クロノス・ジョウンターとはタイムマシンの一種。ただしこの装置を使って過去に赴いてもほんの数分しか滞在できない上、時間を遡航した反動で最初に装置に乗り込んだ時点よりも未来にとばされてしまうという欠点を持つ。特殊な装置を体に装着すれば過去での滞在時間を延ばすことができるが、せいぜい2,3日が限界となる。
このいかにも作為的で不自然な「しばり」は小説の中では、プラトニックでかつ強烈な恋愛感情の増幅の仕掛けとして用いられる。過去のわずかな時間の邂逅が恋愛を純粋で凝縮された感情に昇華させる。必然的な永遠の別れへの自覚があるからこそ、この恋愛はせつない。クロノス・ジョウンターを利用した三人の男女の物語の連作集。いずれの恋も非肉体的なプラトニックなものであるが、刹那のかりそめにしかならない恋愛がもたらす甘美なイメージそして自己犠牲の美しさに陶酔した登場人物たちはためらうことなくこの欠陥品のタイムマシンに乗り込んでいく。

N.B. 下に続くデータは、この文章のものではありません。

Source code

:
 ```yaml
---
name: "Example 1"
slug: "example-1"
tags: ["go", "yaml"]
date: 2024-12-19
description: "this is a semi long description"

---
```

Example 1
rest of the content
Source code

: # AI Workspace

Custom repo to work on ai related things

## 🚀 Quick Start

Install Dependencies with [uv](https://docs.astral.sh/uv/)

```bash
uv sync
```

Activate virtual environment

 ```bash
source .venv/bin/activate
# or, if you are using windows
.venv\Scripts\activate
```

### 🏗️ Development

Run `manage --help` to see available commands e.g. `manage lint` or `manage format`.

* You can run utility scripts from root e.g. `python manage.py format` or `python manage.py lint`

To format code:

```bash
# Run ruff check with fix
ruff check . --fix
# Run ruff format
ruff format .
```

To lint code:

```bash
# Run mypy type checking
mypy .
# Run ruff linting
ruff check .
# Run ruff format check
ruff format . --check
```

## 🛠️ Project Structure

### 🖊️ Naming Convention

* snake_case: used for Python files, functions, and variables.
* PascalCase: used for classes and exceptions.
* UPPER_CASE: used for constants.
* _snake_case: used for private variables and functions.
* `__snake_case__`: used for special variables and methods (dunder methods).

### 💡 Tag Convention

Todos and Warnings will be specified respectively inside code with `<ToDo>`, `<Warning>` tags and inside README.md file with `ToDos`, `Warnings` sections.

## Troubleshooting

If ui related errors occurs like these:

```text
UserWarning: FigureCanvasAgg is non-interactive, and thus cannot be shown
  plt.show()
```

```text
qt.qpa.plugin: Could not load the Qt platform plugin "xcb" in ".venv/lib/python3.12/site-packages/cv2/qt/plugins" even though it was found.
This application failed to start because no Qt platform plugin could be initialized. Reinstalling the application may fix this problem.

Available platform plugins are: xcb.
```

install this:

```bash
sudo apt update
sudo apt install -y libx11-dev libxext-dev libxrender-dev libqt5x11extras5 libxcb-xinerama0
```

肉体のない概念的な恋の理想像を描く恋愛小説。こうしたある意味非現実的な恋愛を描くために作者は欠陥品のタイムマシンを創造した。あまりにも甘すぎる作品ではあるが、こうした「タイムマシン」ものは、年をとり過去への郷愁がつのっていくにつれて、その甘ったるさにもかかわらず、いやその甘ったるさゆえ、共感を増していくのではないだろうが。